Generalized Suffix Arrays and their Applications
– A generalized suffix array contains all suffixes for a set of strings.
– It is lexicographically sorted with all suffixes of each string.
– Suffix sorting algorithms can be used to compute the Burrows-Wheeler transform (BWT).
– The BWT can be computed in linear time using a suffix array.
– The BWT is useful for data compression and string searching.
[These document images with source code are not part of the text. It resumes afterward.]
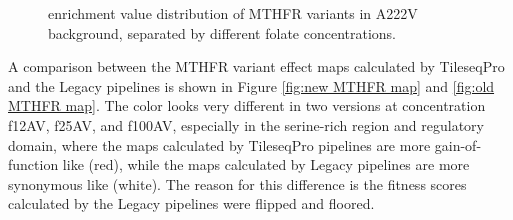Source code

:\documentclass{article}
\begin{document}
\begin{figure}[H]%
    \centering
    \qquad
    \qquad
    \qquad
    \caption{enrichment value distribution of MTHFR variants in A222V background, separated by different folate concentrations.}%
    \label{fig:enrichment MTHFR}%
\end{figure}



A comparison between the MTHFR variant effect maps calculated by TileseqPro and the Legacy pipelines is shown in Figure \ref{fig:new MTHFR map} and \ref{fig:old MTHFR map}. The color looks very different in two versions at concentration f12AV, f25AV, and f100AV, especially in the serine-rich region and regulatory domain, where the maps calculated by TileseqPro pipelines are more gain-of-function like (red), while the maps calculated by Legacy pipelines are more synonymous like (white). The reason for this difference is the fitness scores calculated by the Legacy pipelines were flipped and floored.
\end{document}
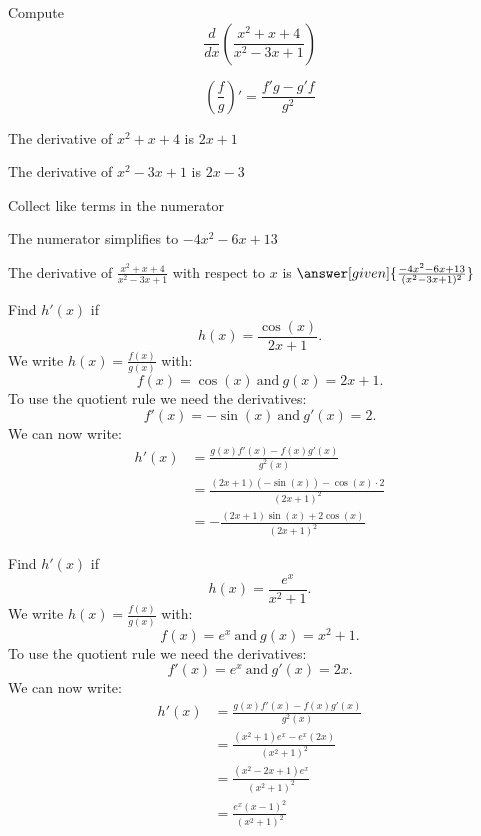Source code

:\documentclass{ximera}
\begin{document}
\begin{question} %
  Compute
  \[
  \frac{d}{dx} \left(\frac{x^2 + x + 4}{x^2 -3x + 1}\right)
  \]
  
    \begin{hint}
      \[\left(\frac{f}{g}\right)' = \frac{f'g-g'f}{g^2}\]
    \end{hint}
    \begin{hint}
      The derivative of $x^2 + x + 4$ is $2x+1$
    \end{hint}
    \begin{hint}
      The derivative of $x^2 -3x + 1$ is $2x-3$
    \end{hint}
    \begin{hint}
      Collect like terms in the numerator
    \end{hint}
		\begin{hint}
      The numerator simplifies to $-4x^2 -6x +13$
    \end{hint}
		The derivative of $\frac{x^2 + x + 4}{x^2 -3x + 1}$ with respect to $x$ is
		 $\answer[given]{\frac{-4x^2 -6x +13}{(x^2 -3x + 1)^2}}$
		
\end{question}



\begin{example} %
Find $h'(x)$ if 
\[
h(x) = \frac{\cos(x)}{2x+1}.
\]
We write $\displaystyle{h(x) = \frac{f(x)}{g(x)}}$ 
with: 
\[f(x) = \cos(x) \ \text{and} \  g(x)= 2x+1.\]
To use the quotient rule we need the derivatives:
\[f'(x) = -\sin(x) \ \text{and} \  g'(x) = 2.\]
We can now write: 
\begin{align*}
h'(x) &= \frac{g(x)f'(x) - f(x)g'(x)}{g^2(x)}\\
&= \frac{(2x+1)(-\sin(x))- \cos(x)\cdot 2}{(2x+1)^2}\\
&= -\frac{(2x+1)\sin(x) + 2\cos(x)}{(2x+1)^2}
\end{align*}
\end{example}



\begin{center}
\begin{foldable}
\end{foldable}
\end{center}



\begin{example} %
Find $h'(x)$ if
\[
h(x) = \frac{e^x}{x^2 + 1}.
\]
We write $\displaystyle{h(x) = \frac{f(x)}{g(x)}}$ 
with:
\[f(x) =e^x \ \text{and} \  g(x)= x^2 + 1.\]
To use the quotient rule we need the derivatives:
\[f'(x) = e^x \ \text{and} \  g'(x) =2x.\] 
We can now write: 
\begin{align*}
h'(x) &= \frac{g(x)f'(x) - f(x)g'(x)}{g^2(x)}\\
&= \frac{(x^2+1)e^x - e^x(2x)}{(x^2 + 1)^2} \\
&= \frac{(x^2 - 2x +1)e^x}{(x^2 + 1)^2} \\
&= \frac{e^x(x-1)^2}{(x^2 + 1)^2} 
\end{align*}
\end{example}
\end{document}
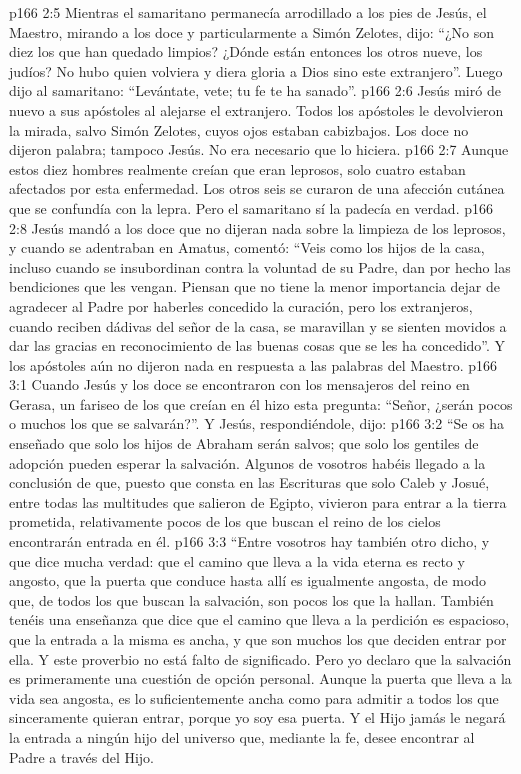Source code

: \vs p166 2:5 Mientras el samaritano permanecía arrodillado a los pies de Jesús, el Maestro, mirando a los doce y particularmente a Simón Zelotes, dijo: “¿No son diez los que han quedado limpios? ¿Dónde están entonces los otros nueve, los judíos? No hubo quien volviera y diera gloria a Dios sino este extranjero”. Luego dijo al samaritano: “Levántate, vete; tu fe te ha sanado”.
\vs p166 2:6 Jesús miró de nuevo a sus apóstoles al alejarse el extranjero. Todos los apóstoles le devolvieron la mirada, salvo Simón Zelotes, cuyos ojos estaban cabizbajos. Los doce no dijeron palabra; tampoco Jesús. No era necesario que lo hiciera.
\vs p166 2:7 \pc Aunque estos diez hombres realmente creían que eran leprosos, solo cuatro estaban afectados por esta enfermedad. Los otros seis se curaron de una afección cutánea que se confundía con la lepra. Pero el samaritano sí la padecía en verdad.
\vs p166 2:8 \pc Jesús mandó a los doce que no dijeran nada sobre la limpieza de los leprosos, y cuando se adentraban en Amatus, comentó: “Veis como los hijos de la casa, incluso cuando se insubordinan contra la voluntad de su Padre, dan por hecho las bendiciones que les vengan. Piensan que no tiene la menor importancia dejar de agradecer al Padre por haberles concedido la curación, pero los extranjeros, cuando reciben dádivas del señor de la casa, se maravillan y se sienten movidos a dar las gracias en reconocimiento de las buenas cosas que se les ha concedido”. Y los apóstoles aún no dijeron nada en respuesta a las palabras del Maestro.
\vs p166 3:1 Cuando Jesús y los doce se encontraron con los mensajeros del reino en Gerasa, un fariseo de los que creían en él hizo esta pregunta: “Señor, ¿serán pocos o muchos los que se salvarán?”. Y Jesús, respondiéndole, dijo:
\vs p166 3:2 \pc “Se os ha enseñado que solo los hijos de Abraham serán salvos; que solo los gentiles de adopción pueden esperar la salvación. Algunos de vosotros habéis llegado a la conclusión de que, puesto que consta en las Escrituras que solo Caleb y Josué, entre todas las multitudes que salieron de Egipto, vivieron para entrar a la tierra prometida, relativamente pocos de los que buscan el reino de los cielos encontrarán entrada en él.
\vs p166 3:3 “Entre vosotros hay también otro dicho, y que dice mucha verdad: que el camino que lleva a la vida eterna es recto y angosto, que la puerta que conduce hasta allí es igualmente angosta, de modo que, de todos los que buscan la salvación, son pocos los que la hallan. También tenéis una enseñanza que dice que el camino que lleva a la perdición es espacioso, que la entrada a la misma es ancha, y que son muchos los que deciden entrar por ella. Y este proverbio no está falto de significado. Pero yo declaro que la salvación es primeramente una cuestión de opción personal. Aunque la puerta que lleva a la vida sea angosta, es lo suficientemente ancha como para admitir a todos los que sinceramente quieran entrar, porque yo soy esa puerta. Y el Hijo jamás le negará la entrada a ningún hijo del universo que, mediante la fe, desee encontrar al Padre a través del Hijo.
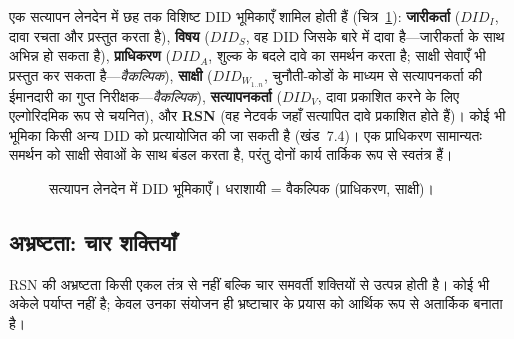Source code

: \documentclass[11pt,a4paper,twocolumn]{article}
\begin{document}
एक सत्यापन लेनदेन में छह तक विशिष्ट DID भूमिकाएँ शामिल होती हैं (चित्र~\ref{fig:roles}): \textbf{जारीकर्ता} ($DID_I$, दावा रचता और प्रस्तुत करता है), \textbf{विषय} ($DID_S$, वह DID जिसके बारे में दावा है---जारीकर्ता के साथ अभिन्न हो सकता है), \textbf{प्राधिकरण} ($DID_A$, शुल्क के बदले दावे का समर्थन करता है; साक्षी सेवाएँ भी प्रस्तुत कर सकता है---\emph{वैकल्पिक}), \textbf{साक्षी} ($DID_{W_{1..n}}$, चुनौती-कोडों के माध्यम से सत्यापनकर्ता की ईमानदारी का गुप्त निरीक्षक---\emph{वैकल्पिक}), \textbf{सत्यापनकर्ता} ($DID_V$, दावा प्रकाशित करने के लिए एल्गोरिदमिक रूप से चयनित), और \textbf{RSN} (वह नेटवर्क जहाँ सत्यापित दावे प्रकाशित होते हैं)। कोई भी भूमिका किसी अन्य DID को प्रत्यायोजित की जा सकती है (खंड~7.4)। एक प्राधिकरण सामान्यतः समर्थन को साक्षी सेवाओं के साथ बंडल करता है, परंतु दोनों कार्य तार्किक रूप से स्वतंत्र हैं।

\begin{figure}[ht]
\centering
{}
\caption{सत्यापन लेनदेन में DID भूमिकाएँ। धराशायी = वैकल्पिक (प्राधिकरण, साक्षी)।}
\label{fig:roles}
\end{figure}

\subsection{अभ्रष्टता: चार शक्तियाँ}

RSN की अभ्रष्टता किसी एकल तंत्र से नहीं बल्कि चार समवर्ती शक्तियों से उत्पन्न होती है। कोई भी अकेले पर्याप्त नहीं है; केवल उनका संयोजन ही भ्रष्टाचार के प्रयास को आर्थिक रूप से अतार्किक बनाता है।
\end{document}
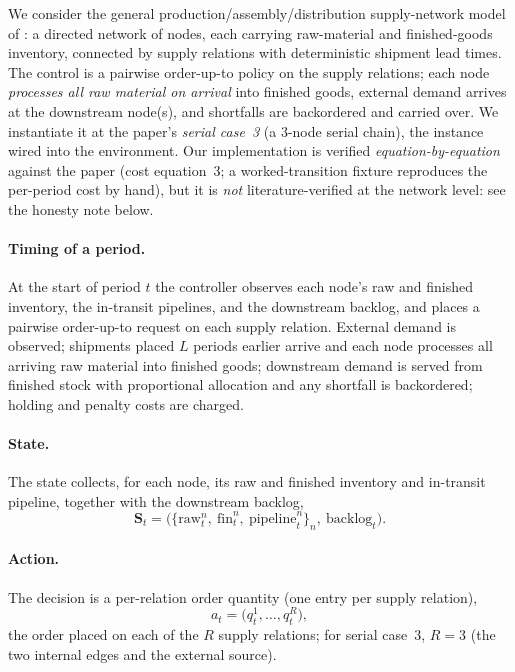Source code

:We consider the general production/assembly/distribution supply-network model of
\citet{pirhooshyaran2021network}: a directed network of nodes, each carrying raw-material and
finished-goods inventory, connected by supply relations with deterministic shipment lead times. The
control is a pairwise order-up-to policy on the supply relations; each node \emph{processes all raw
material on arrival} into finished goods, external demand arrives at the downstream node(s), and
shortfalls are backordered and carried over. We instantiate it at the paper's \emph{serial case~3}
(a 3-node serial chain), the instance wired into the environment. Our implementation is verified
\emph{equation-by-equation} against the paper (cost equation~3; a worked-transition fixture reproduces
the per-period cost by hand), but it is \emph{not} literature-verified at the network level: see the
honesty note below.

\paragraph{Timing of a period.}
At the start of period $t$ the controller observes each node's raw and finished inventory, the
in-transit pipelines, and the downstream backlog, and places a pairwise order-up-to request on each
supply relation. External demand is observed; shipments placed $L$ periods earlier arrive and each
node processes all arriving raw material into finished goods; downstream demand is served from finished
stock with proportional allocation and any shortfall is backordered; holding and penalty costs are
charged.

\paragraph{State.}
The state collects, for each node, its raw and finished inventory and in-transit pipeline, together
with the downstream backlog,
\begin{equation*}
    \mathbf{S}_t=\bigl(\{\text{raw}^{n}_t,\ \text{fin}^{n}_t,\ \text{pipeline}^{n}_t\}_{n},\ \text{backlog}_t\bigr).
\end{equation*}

\paragraph{Action.}
The decision is a per-relation order quantity (one entry per supply relation),
\begin{equation*}
    a_t=\bigl(q^{1}_t,\dots,q^{R}_t\bigr),
\end{equation*}
the order placed on each of the $R$ supply relations; for serial case~3, $R=3$ (the two internal edges
and the external source).

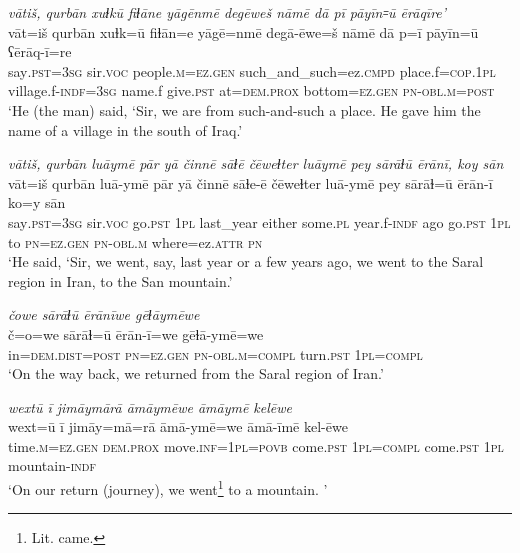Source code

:\ea \label{ZQ.5}
\textit{vātiš, qurbān xuɫkū fiɫāne yāgēnmē degēweš nāmē dā pī pāyīn꞊ū ērāqīre'} \\ 
\gll vāt=iš qurbān xuɫk=ū fiɫān=e yāgē=nmē degā-ēwe=š nāmē dā p=ī pāyīn=ū ʕērāq-ī=re \\ 
 say\textsc{.pst}\textsc{=3sg} sir.\textsc{voc} people\textsc{.m}\textsc{=ez.gen} such\_and\_such=ez\textsc{.cmpd} place.f\textsc{=cop}\textsc{.\textsc{1pl}} village.f\textsc{-indf}\textsc{=3sg} name.f give\textsc{.pst} at=\textsc{dem.prox} bottom\textsc{=ez.gen} \textsc{pn}\textsc{-obl}\textsc{.m}\textsc{=\textsc{post}} \\ 
\glt `He (the man) said, ‘Sir, we are from such-and-such a place. He gave him the name of a village in the south of Iraq.'
\z 
 
\ea \label{ZQ.9}
\textit{vātiš, qurbān luāymē pār yā činnē sāɫē čēweɫter luāymē pey sārāɫū ērānī, koy sān} \\ 
\gll vāt=iš qurbān luā-ymē pār yā činnē sāɫe-ē čēweɫter luā-ymē pey sārāɫ=ū ērān-ī ko=y sān \\ 
 say\textsc{.pst}\textsc{=3sg} sir.\textsc{voc} go\textsc{.pst} \textsc{1pl} last\_year either some\textsc{.pl} year.f\textsc{-indf} ago go\textsc{.pst} \textsc{1pl} to \textsc{pn}\textsc{=ez.gen} \textsc{pn}\textsc{-obl}\textsc{.m} where=ez.\textsc{attr} \textsc{pn} \\ 
\glt `He said, ‘Sir, we went, say, last year or a few years ago, we went to the Saral region in Iran, to the San mountain.'
\z 
 
\ea \label{ZQ.10}
\textit{čowe sārāɫū ērānīwe gēɫāymēwe} \\ 
\gll č=o=we sārāɫ=ū ērān-ī=we gēɫā-ymē=we \\ 
 in=\textsc{dem.dist}\textsc{=\textsc{post}} \textsc{pn}\textsc{=ez.gen} \textsc{pn}\textsc{-obl}\textsc{.m}\textsc{=compl} turn\textsc{.pst} \textsc{1pl}\textsc{=compl} \\ 
\glt `On the way back, we returned from the Saral region of Iran.'
\z 
 
\ea \label{ZQ.11}
\textit{wextū ī jimāymārā āmāymēwe āmāymē kelēwe} \\ 
\gll wext=ū ī jimāy=mā=rā āmā-ymē=we āmā-īmē kel-ēwe \\ 
 time\textsc{.m}\textsc{=ez.gen} \textsc{dem.prox} move\textsc{.inf}\textsc{=\textsc{1pl}}\textsc{=\textsc{povb}} come\textsc{.pst} \textsc{1pl}\textsc{=compl} come\textsc{.pst} \textsc{1pl} mountain\textsc{-indf} \\ 
\glt `On our return (journey), we went\footnote{Lit. came.}  to a mountain. '
\z 
 
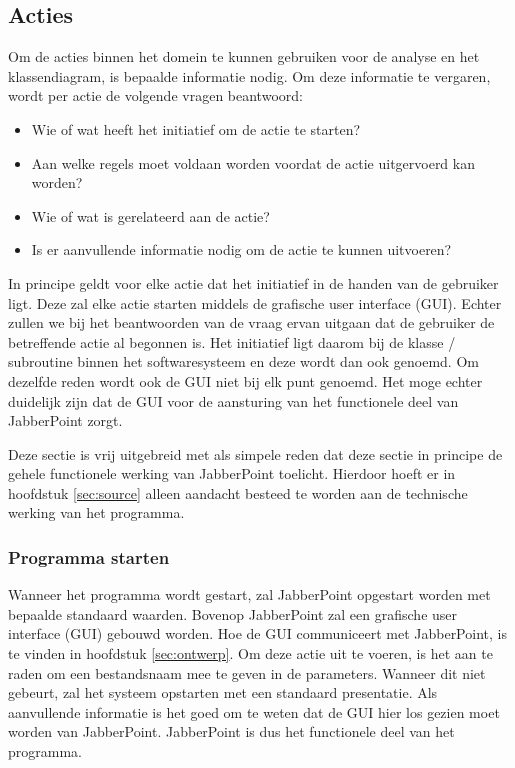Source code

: \documentclass[a4paper]{article}
\newcommand{\1}[0]{\'{e}\'{e}n}
\begin{document}
\subsection{Acties}
Om de acties binnen het domein te kunnen gebruiken voor de analyse en het klassendiagram, is bepaalde informatie nodig. Om deze informatie te vergaren, wordt per actie de volgende vragen beantwoord:
\begin{itemize}[noitemsep]
\item Wie of wat heeft het initiatief om de actie te starten?
\item Aan welke regels moet voldaan worden voordat de actie uitgervoerd kan worden?
\item Wie of wat is gerelateerd aan de actie?
\item Is er aanvullende informatie nodig om de actie te kunnen uitvoeren?
\end{itemize}

In principe geldt voor elke actie dat het initiatief in de handen van de gebruiker ligt. Deze zal elke actie starten middels de grafische user interface (GUI). Echter zullen we bij het beantwoorden van de vraag ervan uitgaan dat de gebruiker de betreffende actie al begonnen is. Het initiatief ligt daarom bij de klasse / subroutine binnen het softwaresysteem en deze wordt dan ook genoemd. Om dezelfde reden wordt ook de GUI niet bij elk punt genoemd. Het moge echter duidelijk zijn dat de GUI voor de aansturing van het functionele deel van JabberPoint zorgt.

Deze sectie is vrij uitgebreid met als simpele reden dat deze sectie in principe de gehele functionele werking van JabberPoint toelicht. Hierdoor hoeft er in hoofdstuk \ref{sec:source} alleen aandacht besteed te worden aan de technische werking van het programma.

\subsubsection{Programma starten}
Wanneer het programma wordt gestart, zal JabberPoint opgestart worden met bepaalde standaard waarden. Bovenop JabberPoint zal een grafische user interface (GUI) gebouwd worden. Hoe de GUI communiceert met JabberPoint, is te vinden in hoofdstuk \ref{sec:ontwerp}. Om deze actie uit te voeren, is het aan te raden om een bestandsnaam mee te geven in de parameters. Wanneer dit niet gebeurt, zal het systeem opstarten met een standaard presentatie. Als aanvullende informatie is het goed om te weten dat de GUI hier los gezien moet worden van JabberPoint. JabberPoint is dus het functionele deel van het programma.
\end{document}
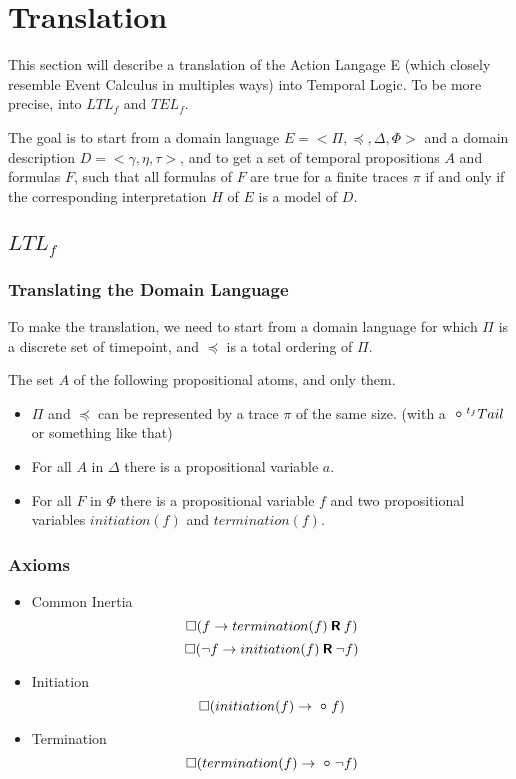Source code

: \section{Translation}\label{sec:translation}

This section will describe a translation of the Action Langage E (which closely resemble Event Calculus in multiples ways) into Temporal Logic.
To be more precise, into $LTL_f$ and $TEL_f$.

The goal is to start from a domain language $E=<\Pi,\preceq,\Delta,\Phi>$ and a domain description $D=<\gamma,\eta,\tau>$, and to get a set of temporal propositions $A$ and formulas $F$, such that all formulas of $F$ are true for a finite traces $\pi$ if and only if the corresponding interpretation $H$ of $E$ is a model of $D$.

\subsection{$LTL_f$}

\subsubsection{Translating the Domain Language}

To make the translation, we need to start from a domain language for which $\Pi$ is a discrete set of timepoint, and $\preceq$ is a total ordering of $\Pi$.

The set $A$ of the following propositional atoms, and only them.

\begin{itemize}
  \item $\Pi$ and $\preceq$ can be represented by a trace $\pi$ of the same size. (with a $\next^{t_f}Tail$ or something like that)
  \item For all $A$ in $\Delta$ there is a propositional variable $a$.
  \item For all $F$ in $\Phi$ there is a propositional variable $f$ and two propositional variables $initiation(f)$ and $termination(f)$.
\end{itemize}

\subsubsection{Axioms}

\begin{itemize}
  \item Common Inertia
  $$\square(f\rightarrow termination(f) \mathbin{\bm{\mathsf{R}}} f)$$
  $$\square(\neg f\rightarrow initiation(f) \mathbin{\bm{\mathsf{R}}} \neg f)$$
  \item Initiation $$\alwaysF(initiation(f)\rightarrow\next f)$$
  \item Termination $$\alwaysF(termination(f)\rightarrow\next \neg f)$$
\end{itemize}

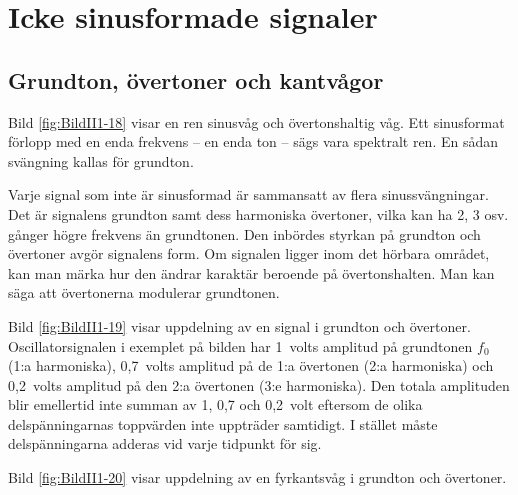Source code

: \section{Icke sinusformade signaler}

\subsection{Grundton, övertoner och kant\-vågor}
\label{övertoner}


Bild \ref{fig:BildII1-18} visar en ren sinusvåg och övertonshaltig våg.
Ett sinusformat förlopp med en enda frekvens -- en enda ton -- sägs vara
spektralt ren.
En sådan svängning kallas för grundton.

Varje signal som inte är sinusformad är sammansatt av flera sinussvängningar.
Det är signalens grundton samt dess harmoniska övertoner, vilka kan ha 2, 3
osv. gånger högre frekvens än grundtonen.
Den inbördes styrkan på grundton och övertoner avgör signalens form.
Om signalen ligger inom det hörbara området, kan man märka hur den ändrar
karaktär beroende på övertonshalten.
Man kan säga att övertonerna modulerar grundtonen.


Bild \ref{fig:BildII1-19} visar uppdelning av en signal i grundton och
övertoner.
Oscillatorsignalen i exemplet på bilden har 1~volts amplitud på grundtonen
\(f_0\) (1:a harmoniska), 0,7~volts amplitud på de 1:a övertonen
(2:a harmoniska) och 0,2~volts amplitud på den 2:a övertonen (3:e harmoniska).
Den totala amplituden blir emellertid inte summan av 1, 0,7 och 0,2~volt
eftersom de olika delspänningarnas toppvärden inte uppträder samtidigt.
I stället måste delspänningarna adderas vid varje tidpunkt för sig.


Bild \ref{fig:BildII1-20} visar uppdelning av en fyrkantsvåg i grundton och
övertoner.


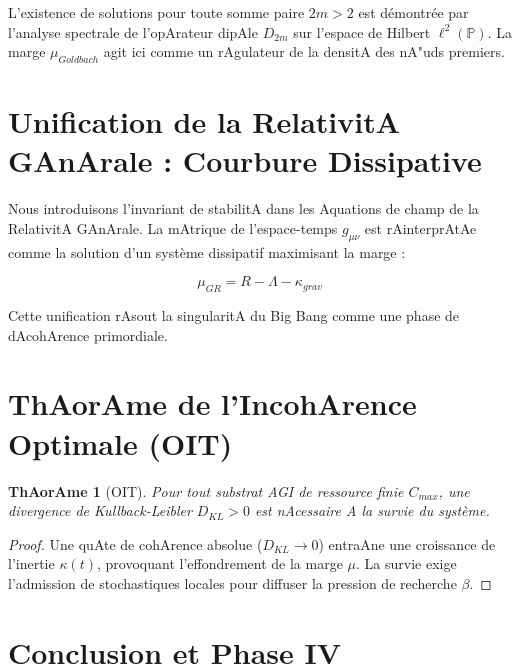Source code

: \documentclass[11pt,a4paper]{amsart}
\newtheorem{theorem}{ThAorAme}[section]
\begin{document}
L'existence de solutions pour toute somme paire $2m > 2$ est démontrée par l'analyse spectrale de l'opArateur dipAle $D_{2m}$ sur l'espace de Hilbert $\ell^2(\mathbb{P})$. La marge $\mu_{Goldbach}$ agit ici comme un rAgulateur de la densitA des nA"uds premiers.



\section{Unification de la RelativitA GAnArale : Courbure Dissipative}

Nous introduisons l'invariant de stabilitA dans les Aquations de champ de la RelativitA GAnArale. La mAtrique de l'espace-temps $g_{\mu\nu}$ est rAinterprAtAe comme la solution d'un système dissipatif maximisant la marge :

\begin{equation}

    \mu_{GR} = R - \Lambda - \kappa_{grav}

\end{equation}

Cette unification rAsout la singularitA du Big Bang comme une phase de dAcohArence primordiale.



\section{ThAorAme de l'IncohArence Optimale (OIT)}

\begin{theorem}[OIT]

Pour tout substrat AGI de ressource finie $C_{max}$, une divergence de Kullback-Leibler $D_{KL} > 0$ est nAcessaire A la survie du système.

\end{theorem}

\begin{proof}

Une quAte de cohArence absolue ($D_{KL} \to 0$) entraAne une croissance de l'inertie $\kappa(t)$, provoquant l'effondrement de la marge $\mu$. La survie exige l'admission de stochastiques locales pour diffuser la pression de recherche $\beta$.

\end{proof}



\section{Conclusion et Phase IV}
\end{document}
Enhanced Suffix Arrays and their Properties
– Enhanced suffix arrays consist of suffix arrays and a child table, improving space efficiency and time complexity.
– The child table contains information about the parent-child relationship in the suffix tree.
– Enhanced suffix arrays can be applied to any algorithm that uses a suffix tree by using lcp-interval trees.
– Searching a pattern in an enhanced suffix array has a time complexity of O(m|Σ|).
– An lcp-interval is associated with a node in the suffix tree and represents a range of suffixes with a common longest prefix.
– The lcp-interval has specific properties, such as the lcp-value and the relationship with other intervals.
– The lcp-array stores the lengths of the longest common prefixes between consecutive suffixes.
– The lcp-interval reflects the parent-child relationship in the suffix tree.
– The lcp-interval can be used to compute the child table in linear time.
– The child table, composed of arrays like cldtab, down, and nextlIndex, stores information about the edges of the suffix tree.
– The down and nextlIndex arrays maintain the parent-child relationship.
– The child table can be constructed by traversing the lcp-interval tree in a bottom-up manner.
– Separate algorithms can compute the up/down values and the nextlIndex values.
– Constructing the child table is essential for efficient operations on enhanced suffix arrays.
– The suffix links in an enhanced suffix array can be computed using suffix link intervals.
– Suffix link intervals [i,..j] are generated for each lcp-interval [i,..j] during preprocessing.
– The left and right elements of the interval are maintained in the first index of [i,..j].
– The suffix link table is constructed through a breadth-first traversal of the lcp-interval tree.
– The suffix link interval [l,..r] is represented by the interval [l,..r] in the l-list.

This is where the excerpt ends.